___ Input for this task ___

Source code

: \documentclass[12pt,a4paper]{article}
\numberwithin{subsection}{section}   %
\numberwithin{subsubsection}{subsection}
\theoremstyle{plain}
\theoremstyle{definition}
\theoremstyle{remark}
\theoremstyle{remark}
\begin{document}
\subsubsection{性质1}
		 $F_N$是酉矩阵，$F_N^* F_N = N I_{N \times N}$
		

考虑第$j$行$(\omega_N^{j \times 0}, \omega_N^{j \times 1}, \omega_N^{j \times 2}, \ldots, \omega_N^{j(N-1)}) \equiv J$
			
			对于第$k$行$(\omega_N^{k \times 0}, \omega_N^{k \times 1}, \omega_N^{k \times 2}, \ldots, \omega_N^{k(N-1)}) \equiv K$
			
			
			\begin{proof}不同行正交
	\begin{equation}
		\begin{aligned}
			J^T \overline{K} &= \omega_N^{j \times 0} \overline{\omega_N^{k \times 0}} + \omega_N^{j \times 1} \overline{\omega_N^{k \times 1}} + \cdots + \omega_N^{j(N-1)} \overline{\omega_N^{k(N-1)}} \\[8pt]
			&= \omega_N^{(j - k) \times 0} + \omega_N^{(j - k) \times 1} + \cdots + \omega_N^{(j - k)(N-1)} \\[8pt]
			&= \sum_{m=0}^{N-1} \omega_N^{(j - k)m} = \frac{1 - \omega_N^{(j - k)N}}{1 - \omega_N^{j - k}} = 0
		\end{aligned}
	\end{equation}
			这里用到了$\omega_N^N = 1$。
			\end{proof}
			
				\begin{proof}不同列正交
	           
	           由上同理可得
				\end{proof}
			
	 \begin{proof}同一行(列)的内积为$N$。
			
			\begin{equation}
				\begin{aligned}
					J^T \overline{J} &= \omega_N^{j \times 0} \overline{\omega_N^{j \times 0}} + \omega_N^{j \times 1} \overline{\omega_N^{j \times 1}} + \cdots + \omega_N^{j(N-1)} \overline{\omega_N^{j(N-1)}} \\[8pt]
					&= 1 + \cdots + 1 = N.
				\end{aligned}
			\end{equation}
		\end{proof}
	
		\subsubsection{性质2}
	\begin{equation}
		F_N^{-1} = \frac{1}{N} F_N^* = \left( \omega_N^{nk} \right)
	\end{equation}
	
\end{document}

___

→ **Problem to solve**
Scan the records above for the word "ldots" and return every line where it occurs.

→ **Problem solution**
考虑第$j$行$(\omega_N^{j \times 0}, \omega_N^{j \times 1}, \omega_N^{j \times 2}, \ldots, \omega_N^{j(N-1)}) \equiv J$
			对于第$k$行$(\omega_N^{k \times 0}, \omega_N^{k \times 1}, \omega_N^{k \times 2}, \ldots, \omega_N^{k(N-1)}) \equiv K$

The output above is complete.